Panasonic’s 4K Wearable Action Cam Offers a Unique Form and Heavy Compression

by on February 26, 2014

in Action Cam,Panasonic

Panasonic 4K Wearable Cam

Panasonic showed off a 4K wearable action camera concept at CES 2014. However, not much is known about the camera at this point.

Panasonic 4K Wearable Cam-4

What we do know is that it features two components. A cylindrical camera unit attaches to an earpiece, allowing the user to wear the camera near their face. The camera unit is then tethered to a larger base unit, which presumably houses the processing power of the 4K camera.
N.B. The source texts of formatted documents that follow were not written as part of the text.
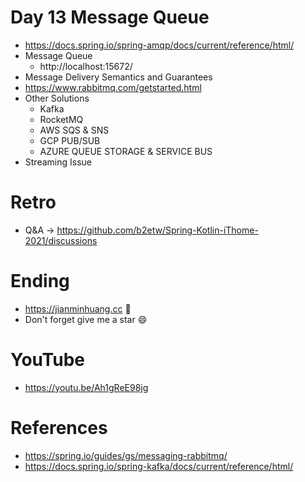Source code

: # Day 13 Message Queue
* https://docs.spring.io/spring-amqp/docs/current/reference/html/
* Message Queue
  * http://localhost:15672/
* Message Delivery Semantics and Guarantees
* https://www.rabbitmq.com/getstarted.html
* Other Solutions
  * Kafka
  * RocketMQ
  * AWS SQS & SNS
  * GCP PUB/SUB
  * AZURE QUEUE STORAGE & SERVICE BUS
* Streaming Issue 

# Retro
* Q&A -> https://github.com/b2etw/Spring-Kotlin-iThome-2021/discussions

# Ending
* https://jianminhuang.cc 🌈
* Don't forget give me a star 😄

# YouTube
* https://youtu.be/Ah1gReE98jg

# References
* https://spring.io/guides/gs/messaging-rabbitmq/
* https://docs.spring.io/spring-kafka/docs/current/reference/html/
Imagine how big that would be if Panasonic tried to stuff everything into a single unit. That makes it even more impressive to think about what GoPro has done with its compact form factor, which has been around for years now.

Panasonic 4K Wearable Cam-3

Power, record and WiFi buttons are prominent on the front of the base unit. Additional LED indicates suggest smartphone and, perhaps, cellular connectivity.

Panasonic 4K Wearable Cam-2

The 4K wearable camera uses MicroSD cards, which gives a little perspective on just how compressed the 4K video from this camera will be.

MicroSDHC I for 4K Camera

Panasonic was showing off its new MicroSDHC UHS-I Class 1 card that guarantees a minimum write speed of 10MB/s. If that is the rating required by the 4K camera, it means that Panasonic is compressing 4K footage down to a maximum possible data rate of 80Mb/s. And you can bet that it is not going to be at the top end of the Speed Class 1 data rate. There is almost certainly some cushion built in.

My most optimistic guess for the 4K compression would be around 60Mb/s, which is about twice what we see on AVCHD 1080p footage. If you’re still geeking out with me on the numbers, that’s twice the data rate at four times the resolution. That’s some heavy compression.

Of course, this is the price we are going to pay on the front end of the 4K camera curve. As the standard matures, we’ll see more efficient codecs and memory cards develop.

Additionally, we’re still talking about a concept camera that hasn’t been formally introduced to the market yet. Much of this could change by the time its actual release rolls around.